Eventually, Lust, Caution’s explicit scenes mature into ballads of passion and love. We are no longer struggling to watch but are held by their complexity. They’re like bodily conversations, emoting with movement and physical expression; they’re the most truthful moments in the movie. Ang Lee and Focus Features agreed not to make any cuts after the MPAA damned the film with a dreaded NC-17 rating. The result limited the picture’s release to art house theaters, meaning less money but artistic satisfaction for Lee, who, instead of filming tasteless sex, films sex as a metaphor.
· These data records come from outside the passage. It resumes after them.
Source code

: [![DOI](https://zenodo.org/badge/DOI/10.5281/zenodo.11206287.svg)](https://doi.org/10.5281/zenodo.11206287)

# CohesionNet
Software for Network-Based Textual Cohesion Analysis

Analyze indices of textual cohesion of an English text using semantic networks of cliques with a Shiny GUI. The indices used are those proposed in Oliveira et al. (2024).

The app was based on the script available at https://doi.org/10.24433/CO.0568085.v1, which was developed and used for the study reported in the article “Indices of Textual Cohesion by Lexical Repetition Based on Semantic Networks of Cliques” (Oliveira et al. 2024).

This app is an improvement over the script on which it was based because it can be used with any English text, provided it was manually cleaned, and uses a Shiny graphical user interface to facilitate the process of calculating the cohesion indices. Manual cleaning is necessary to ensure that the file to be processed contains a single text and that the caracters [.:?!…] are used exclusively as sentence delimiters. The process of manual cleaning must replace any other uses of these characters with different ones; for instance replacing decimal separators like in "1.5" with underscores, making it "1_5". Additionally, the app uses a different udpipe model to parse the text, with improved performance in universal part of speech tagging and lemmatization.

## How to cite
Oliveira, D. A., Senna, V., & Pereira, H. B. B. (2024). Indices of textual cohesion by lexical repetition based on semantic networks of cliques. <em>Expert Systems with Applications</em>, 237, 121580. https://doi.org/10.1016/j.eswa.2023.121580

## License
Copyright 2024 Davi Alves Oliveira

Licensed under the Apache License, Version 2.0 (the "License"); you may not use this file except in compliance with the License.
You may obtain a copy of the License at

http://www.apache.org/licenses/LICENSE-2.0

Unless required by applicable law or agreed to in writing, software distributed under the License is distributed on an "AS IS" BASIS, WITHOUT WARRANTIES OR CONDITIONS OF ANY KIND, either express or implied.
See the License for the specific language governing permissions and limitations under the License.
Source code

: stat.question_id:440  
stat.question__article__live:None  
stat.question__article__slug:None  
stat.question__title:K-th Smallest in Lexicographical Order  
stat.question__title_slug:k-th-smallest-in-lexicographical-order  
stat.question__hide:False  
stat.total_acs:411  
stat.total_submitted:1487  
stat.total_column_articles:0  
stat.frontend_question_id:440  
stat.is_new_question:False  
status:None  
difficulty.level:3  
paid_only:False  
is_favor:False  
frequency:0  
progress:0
This is the first film for twenty-eight-year-old actress Tang Wei, but she plays it like a pro. She evokes several characters in one: she is the innocent Wong Chia Chi, the proud Mrs. Mak, and then the torn victim inside both personas. Her cover dives deeper and deeper as she and Mr. Yee sink into each other until her heart’s torture becomes worse than anything Mr. Yee might carry out behind closed doors. She wants so desperately to remain loyal to her side, praying that one day the resistance will shoot Mr. Yee so it can all end. Another part of her loves him like nothing else.
Both Black Book and Lust, Caution examine similar themes. I won’t suggest that the latter picture steals from the former; I don’t believe that, despite what some critics imply. Rather, they complement each other, serving as cultural and wartime signifiers, and also as markers for how two strong filmmakers approach relatively the same subject. Each film’s main character sacrifices pieces of herself. Wong Chia Chi serves up her heart and everything she knows of herself onto a platter, while Black Book’s Rachel Stein gives that too, only much more outwardly. Lee broods over his subject with a slow pace that, against the thrills of Black Book, seems tiring. In a way, that’s also the best part of his picture—Lee’s focused contemplation of the affair juxtaposes the rival barriers preventing their love. Lee seeks deeper emotionalism than Verhoeven’s film but without the grandiose entertainment value in addition to severe emotional thrills.